- WHAT IS NEEDED:
Scan the records that follow, and whenever a line has the word "author", copy it.

- GIVEN RECORDS:
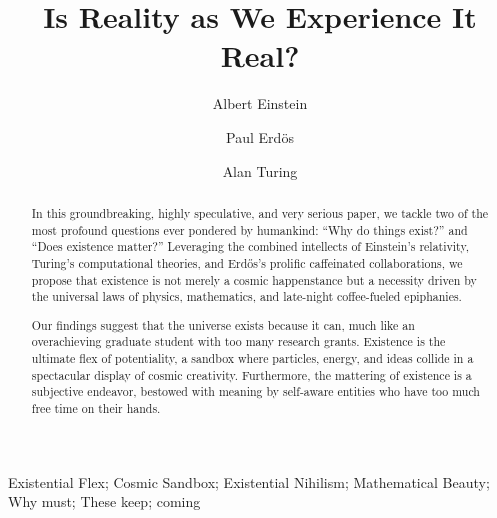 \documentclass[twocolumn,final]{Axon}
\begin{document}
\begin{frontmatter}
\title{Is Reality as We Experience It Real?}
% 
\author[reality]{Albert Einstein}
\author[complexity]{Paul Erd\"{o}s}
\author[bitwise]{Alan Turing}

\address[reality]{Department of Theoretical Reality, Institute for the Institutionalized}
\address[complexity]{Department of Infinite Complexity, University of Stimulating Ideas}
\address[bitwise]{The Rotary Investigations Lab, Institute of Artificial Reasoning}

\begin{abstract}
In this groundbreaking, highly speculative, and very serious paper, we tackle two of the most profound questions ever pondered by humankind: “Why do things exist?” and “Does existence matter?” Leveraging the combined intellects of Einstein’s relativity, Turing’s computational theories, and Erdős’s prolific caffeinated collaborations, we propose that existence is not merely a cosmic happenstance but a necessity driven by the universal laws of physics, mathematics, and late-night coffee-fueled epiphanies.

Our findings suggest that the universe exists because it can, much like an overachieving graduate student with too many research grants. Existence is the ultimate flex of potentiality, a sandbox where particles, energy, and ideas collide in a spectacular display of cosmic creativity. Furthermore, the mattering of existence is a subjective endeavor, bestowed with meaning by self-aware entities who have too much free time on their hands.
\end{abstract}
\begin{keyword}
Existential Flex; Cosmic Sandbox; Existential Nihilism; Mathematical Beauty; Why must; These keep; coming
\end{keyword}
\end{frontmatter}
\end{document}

--

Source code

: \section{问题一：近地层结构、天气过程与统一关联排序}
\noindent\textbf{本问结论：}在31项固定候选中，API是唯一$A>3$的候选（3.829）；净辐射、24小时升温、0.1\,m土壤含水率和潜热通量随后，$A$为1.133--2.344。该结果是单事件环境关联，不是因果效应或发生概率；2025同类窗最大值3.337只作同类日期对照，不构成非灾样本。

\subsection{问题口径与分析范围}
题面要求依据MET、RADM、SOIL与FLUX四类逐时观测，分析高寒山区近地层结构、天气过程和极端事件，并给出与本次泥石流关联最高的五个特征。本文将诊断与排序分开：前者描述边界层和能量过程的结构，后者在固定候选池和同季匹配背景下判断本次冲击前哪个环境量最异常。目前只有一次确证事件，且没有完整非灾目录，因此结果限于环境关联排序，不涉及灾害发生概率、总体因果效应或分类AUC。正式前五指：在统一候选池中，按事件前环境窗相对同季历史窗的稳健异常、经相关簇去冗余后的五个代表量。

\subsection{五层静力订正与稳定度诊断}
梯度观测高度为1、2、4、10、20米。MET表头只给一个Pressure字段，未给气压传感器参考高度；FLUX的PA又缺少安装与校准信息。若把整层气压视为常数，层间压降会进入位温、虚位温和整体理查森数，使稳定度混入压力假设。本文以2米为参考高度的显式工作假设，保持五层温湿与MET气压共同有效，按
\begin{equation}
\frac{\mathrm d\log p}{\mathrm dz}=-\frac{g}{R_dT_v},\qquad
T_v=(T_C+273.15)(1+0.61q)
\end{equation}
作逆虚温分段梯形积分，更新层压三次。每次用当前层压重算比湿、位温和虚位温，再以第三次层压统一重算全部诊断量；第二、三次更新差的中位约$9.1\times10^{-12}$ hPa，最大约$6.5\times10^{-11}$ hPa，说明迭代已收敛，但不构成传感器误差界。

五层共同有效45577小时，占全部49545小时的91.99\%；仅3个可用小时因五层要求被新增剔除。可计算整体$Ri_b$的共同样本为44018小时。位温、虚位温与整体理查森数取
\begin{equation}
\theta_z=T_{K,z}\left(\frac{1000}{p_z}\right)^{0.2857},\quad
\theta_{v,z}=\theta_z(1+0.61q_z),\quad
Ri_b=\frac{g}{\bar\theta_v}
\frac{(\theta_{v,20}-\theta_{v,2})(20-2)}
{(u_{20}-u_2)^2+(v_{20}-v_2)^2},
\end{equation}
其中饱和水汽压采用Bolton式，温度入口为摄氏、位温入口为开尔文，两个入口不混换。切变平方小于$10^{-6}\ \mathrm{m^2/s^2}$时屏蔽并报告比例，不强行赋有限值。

- TASK RESULT:
\author[reality]{Albert Einstein}
\author[complexity]{Paul Erd\"{o}s}
\author[bitwise]{Alan Turing}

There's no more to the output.